:: Supplied material ::
-=-=-

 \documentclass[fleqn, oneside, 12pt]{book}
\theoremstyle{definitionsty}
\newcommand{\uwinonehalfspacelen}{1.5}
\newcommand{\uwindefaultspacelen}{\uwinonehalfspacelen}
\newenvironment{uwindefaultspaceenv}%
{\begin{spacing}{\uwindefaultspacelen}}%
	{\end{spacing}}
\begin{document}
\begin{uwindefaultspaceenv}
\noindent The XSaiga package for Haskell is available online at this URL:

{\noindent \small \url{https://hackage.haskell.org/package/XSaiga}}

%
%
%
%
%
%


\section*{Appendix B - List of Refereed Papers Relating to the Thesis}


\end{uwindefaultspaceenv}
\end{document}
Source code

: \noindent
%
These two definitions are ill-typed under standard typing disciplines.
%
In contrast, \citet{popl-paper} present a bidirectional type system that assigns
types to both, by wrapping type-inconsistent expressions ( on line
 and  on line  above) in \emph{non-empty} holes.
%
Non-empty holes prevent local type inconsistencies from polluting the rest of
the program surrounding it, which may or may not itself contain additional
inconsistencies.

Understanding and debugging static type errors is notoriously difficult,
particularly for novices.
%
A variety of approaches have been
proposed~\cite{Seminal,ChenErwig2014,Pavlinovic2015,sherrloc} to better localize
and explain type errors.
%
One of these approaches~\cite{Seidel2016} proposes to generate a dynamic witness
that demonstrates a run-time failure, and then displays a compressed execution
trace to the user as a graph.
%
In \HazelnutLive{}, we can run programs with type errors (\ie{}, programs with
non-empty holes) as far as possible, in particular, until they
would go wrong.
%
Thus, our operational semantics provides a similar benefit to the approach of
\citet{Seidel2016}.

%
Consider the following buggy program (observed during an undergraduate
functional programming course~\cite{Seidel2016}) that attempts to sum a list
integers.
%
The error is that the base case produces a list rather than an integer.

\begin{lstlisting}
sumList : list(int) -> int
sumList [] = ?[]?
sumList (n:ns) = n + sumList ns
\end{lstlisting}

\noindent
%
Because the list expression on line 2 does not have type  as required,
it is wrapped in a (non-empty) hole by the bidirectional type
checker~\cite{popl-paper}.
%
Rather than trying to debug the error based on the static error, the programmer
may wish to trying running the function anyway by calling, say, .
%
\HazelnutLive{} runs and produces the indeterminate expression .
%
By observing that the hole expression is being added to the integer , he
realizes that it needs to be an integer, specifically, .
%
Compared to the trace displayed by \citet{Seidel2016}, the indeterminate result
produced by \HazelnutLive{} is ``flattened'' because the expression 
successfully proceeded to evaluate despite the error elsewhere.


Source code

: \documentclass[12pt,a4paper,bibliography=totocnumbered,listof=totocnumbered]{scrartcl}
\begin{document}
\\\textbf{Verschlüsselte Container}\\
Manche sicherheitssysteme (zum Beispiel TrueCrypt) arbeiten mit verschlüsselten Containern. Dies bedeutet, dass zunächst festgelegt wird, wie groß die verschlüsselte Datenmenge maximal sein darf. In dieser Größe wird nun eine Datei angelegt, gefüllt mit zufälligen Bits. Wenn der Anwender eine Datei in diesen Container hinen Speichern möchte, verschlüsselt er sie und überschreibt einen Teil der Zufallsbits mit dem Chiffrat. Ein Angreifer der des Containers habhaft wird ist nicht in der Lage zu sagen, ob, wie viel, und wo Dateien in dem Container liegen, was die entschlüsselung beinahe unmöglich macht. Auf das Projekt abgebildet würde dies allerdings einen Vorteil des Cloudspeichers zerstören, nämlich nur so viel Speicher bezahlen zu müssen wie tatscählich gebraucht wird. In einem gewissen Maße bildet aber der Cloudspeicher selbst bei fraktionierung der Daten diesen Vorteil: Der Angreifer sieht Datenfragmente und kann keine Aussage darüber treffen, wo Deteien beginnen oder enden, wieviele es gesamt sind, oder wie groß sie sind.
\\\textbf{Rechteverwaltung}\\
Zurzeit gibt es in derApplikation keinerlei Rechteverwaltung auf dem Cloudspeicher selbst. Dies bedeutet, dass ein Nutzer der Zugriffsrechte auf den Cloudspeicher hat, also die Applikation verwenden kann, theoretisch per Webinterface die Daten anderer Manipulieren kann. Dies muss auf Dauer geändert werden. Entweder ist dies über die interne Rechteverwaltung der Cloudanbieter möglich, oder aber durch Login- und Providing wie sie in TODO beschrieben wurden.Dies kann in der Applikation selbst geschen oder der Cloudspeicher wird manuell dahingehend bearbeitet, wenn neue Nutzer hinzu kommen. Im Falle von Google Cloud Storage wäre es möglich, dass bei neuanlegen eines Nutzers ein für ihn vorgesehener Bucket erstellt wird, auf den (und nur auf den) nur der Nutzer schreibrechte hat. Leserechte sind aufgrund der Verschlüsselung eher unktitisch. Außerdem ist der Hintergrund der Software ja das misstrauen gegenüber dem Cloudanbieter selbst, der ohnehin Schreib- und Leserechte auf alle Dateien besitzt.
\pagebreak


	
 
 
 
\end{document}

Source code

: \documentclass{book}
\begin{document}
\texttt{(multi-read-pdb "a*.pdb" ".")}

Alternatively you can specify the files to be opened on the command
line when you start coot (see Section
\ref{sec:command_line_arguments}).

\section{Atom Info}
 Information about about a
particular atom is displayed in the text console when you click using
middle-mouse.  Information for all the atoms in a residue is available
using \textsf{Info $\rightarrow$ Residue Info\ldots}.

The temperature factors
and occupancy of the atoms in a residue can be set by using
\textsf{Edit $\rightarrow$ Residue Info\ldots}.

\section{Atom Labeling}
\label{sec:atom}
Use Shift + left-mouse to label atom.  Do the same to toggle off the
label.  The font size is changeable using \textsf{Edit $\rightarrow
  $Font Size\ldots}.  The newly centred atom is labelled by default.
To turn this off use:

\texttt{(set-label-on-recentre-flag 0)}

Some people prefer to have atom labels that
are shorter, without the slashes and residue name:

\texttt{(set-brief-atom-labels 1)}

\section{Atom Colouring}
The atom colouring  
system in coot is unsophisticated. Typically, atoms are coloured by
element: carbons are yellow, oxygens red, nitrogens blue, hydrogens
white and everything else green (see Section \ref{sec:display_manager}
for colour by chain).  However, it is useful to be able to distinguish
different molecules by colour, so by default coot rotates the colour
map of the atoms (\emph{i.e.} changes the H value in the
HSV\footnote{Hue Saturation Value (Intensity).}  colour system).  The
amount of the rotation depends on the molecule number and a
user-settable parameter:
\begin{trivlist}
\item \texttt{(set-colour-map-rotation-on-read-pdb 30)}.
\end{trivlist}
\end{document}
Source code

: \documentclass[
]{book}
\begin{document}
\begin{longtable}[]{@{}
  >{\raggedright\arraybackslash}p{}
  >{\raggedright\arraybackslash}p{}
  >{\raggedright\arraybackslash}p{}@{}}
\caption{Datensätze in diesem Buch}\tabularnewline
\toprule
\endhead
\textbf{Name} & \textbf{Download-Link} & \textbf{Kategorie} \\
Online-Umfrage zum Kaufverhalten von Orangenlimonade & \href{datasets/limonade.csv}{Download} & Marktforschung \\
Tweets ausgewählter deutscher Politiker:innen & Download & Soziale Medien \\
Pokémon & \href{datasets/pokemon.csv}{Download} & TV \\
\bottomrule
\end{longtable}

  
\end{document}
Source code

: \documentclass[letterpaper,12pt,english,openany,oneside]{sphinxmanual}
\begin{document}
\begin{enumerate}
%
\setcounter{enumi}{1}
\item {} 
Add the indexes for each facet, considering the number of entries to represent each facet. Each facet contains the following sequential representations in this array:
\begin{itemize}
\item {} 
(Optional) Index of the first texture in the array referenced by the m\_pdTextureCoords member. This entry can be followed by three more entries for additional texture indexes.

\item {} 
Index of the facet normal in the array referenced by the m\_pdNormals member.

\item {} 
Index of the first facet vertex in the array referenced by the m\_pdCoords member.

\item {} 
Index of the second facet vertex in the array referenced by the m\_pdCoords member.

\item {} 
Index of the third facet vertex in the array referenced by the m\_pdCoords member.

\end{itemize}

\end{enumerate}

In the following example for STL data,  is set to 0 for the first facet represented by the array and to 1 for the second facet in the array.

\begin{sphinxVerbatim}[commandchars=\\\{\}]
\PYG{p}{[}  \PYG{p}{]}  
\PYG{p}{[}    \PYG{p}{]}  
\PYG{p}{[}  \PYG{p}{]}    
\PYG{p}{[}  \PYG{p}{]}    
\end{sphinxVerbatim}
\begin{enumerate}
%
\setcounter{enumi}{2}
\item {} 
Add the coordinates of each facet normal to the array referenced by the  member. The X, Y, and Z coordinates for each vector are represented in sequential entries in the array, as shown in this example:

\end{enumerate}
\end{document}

-=-=-

:: Work required ::
Only the lines from the one containing "types to both, by" through the one containing "One of these" are to be retyped, both boundary lines included, with no other material.

:: Solution for this task ::
types to both, by wrapping type-inconsistent expressions ( on line
 and  on line  above) in \emph{non-empty} holes.
%
Non-empty holes prevent local type inconsistencies from polluting the rest of
the program surrounding it, which may or may not itself contain additional
inconsistencies.

Understanding and debugging static type errors is notoriously difficult,
particularly for novices.
%
A variety of approaches have been
proposed~\cite{Seminal,ChenErwig2014,Pavlinovic2015,sherrloc} to better localize
and explain type errors.
%
One of these approaches~\cite{Seidel2016} proposes to generate a dynamic witness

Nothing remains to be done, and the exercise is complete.